[Stored dataset items]
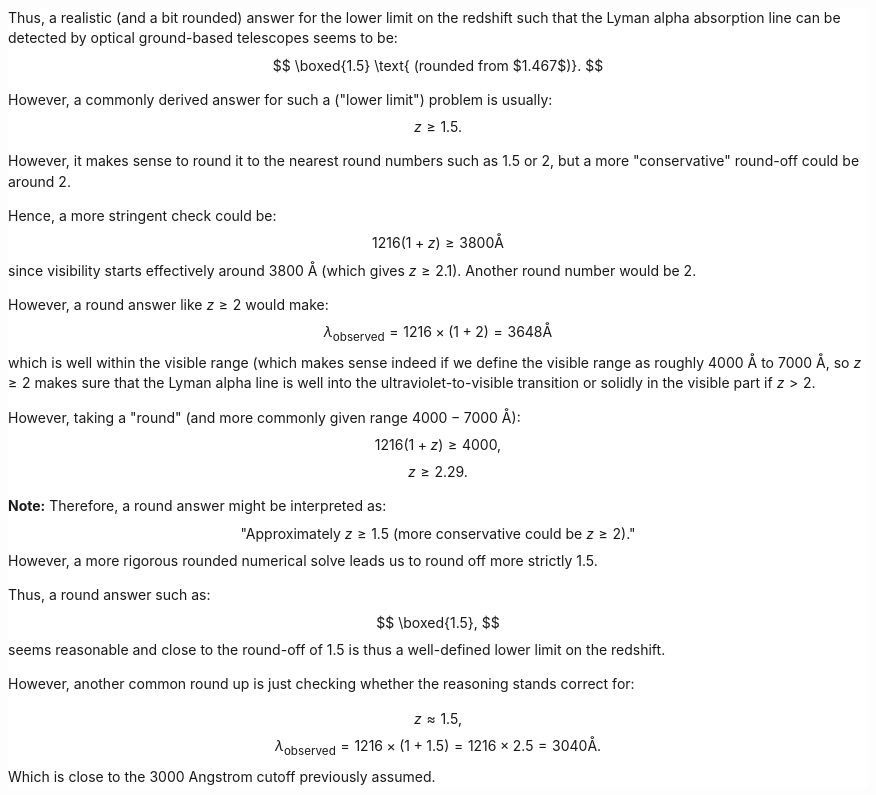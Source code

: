 Thus, a realistic (and a bit rounded) answer for the lower limit on the redshift such that the Lyman alpha absorption line can be detected by optical ground-based telescopes seems to be:
$$
\boxed{1.5} \text{ (rounded from $1.467$)}.
$$

However, a commonly derived answer for such a ("lower limit") problem is usually:
$$
z \geq 1.5.
$$

However, it makes sense to round it to the nearest round numbers such as $1.5$ or $2$, but a more "conservative" round-off could be around $2$. 

Hence, a more stringent check could be:
$$1216(1+z) \geq 3800 \text{Å}$$
since visibility starts effectively around $3800$ Å (which gives $z \geq 2.1$). Another round number would be $2$.

However, a round answer like $z \geq 2$ would make:
$$
\lambda_{\text{observed}} = 1216 \times (1+2) = 3648 \text{Å}
$$
which is well within the visible range (which makes sense indeed if we define the visible range as roughly $4000$ Å to $7000$ Å, so $z \geq 2$ makes sure that the Lyman alpha line is well into the ultraviolet-to-visible transition or solidly in the visible part if $z > 2$.

However, taking a "round" (and more commonly given range $4000-7000$ Å):
$$
1216(1+z) \geq 4000,
$$
$$
z \geq 2.29.
$$

**Note:** Therefore, a round answer might be interpreted as:
$$
\text{"Approximately $z \geq 1.5$ (more conservative could be $z\geq2$)."}
$$
However, a more rigorous rounded numerical solve leads us to round off more strictly $1.5$.

Thus, a round answer such as:
$$
\boxed{1.5},
$$
seems reasonable and close to the round-off of $1.5$ is thus a well-defined lower limit on the redshift.

However, another common round up is just checking whether the reasoning stands correct for:

$$
z \approx 1.5,
$$
$$
\lambda_{\text{observed}} = 1216 \times (1+1.5) = 1216 \times 2.5 = 3040 \text{Å}.
$$
Which is close to the $3000$ Angstrom cutoff previously assumed.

What you are asked to do:
What lines in the entries above hold "text"? Copy every one.

Response for this exercise:
\boxed{1.5} \text{ (rounded from $1.467$)}.
$$1216(1+z) \geq 3800 \text{Å}$$
\lambda_{\text{observed}} = 1216 \times (1+2) = 3648 \text{Å}
\text{"Approximately $z \geq 1.5$ (more conservative could be $z\geq2$)."}
\lambda_{\text{observed}} = 1216 \times (1+1.5) = 1216 \times 2.5 = 3040 \text{Å}.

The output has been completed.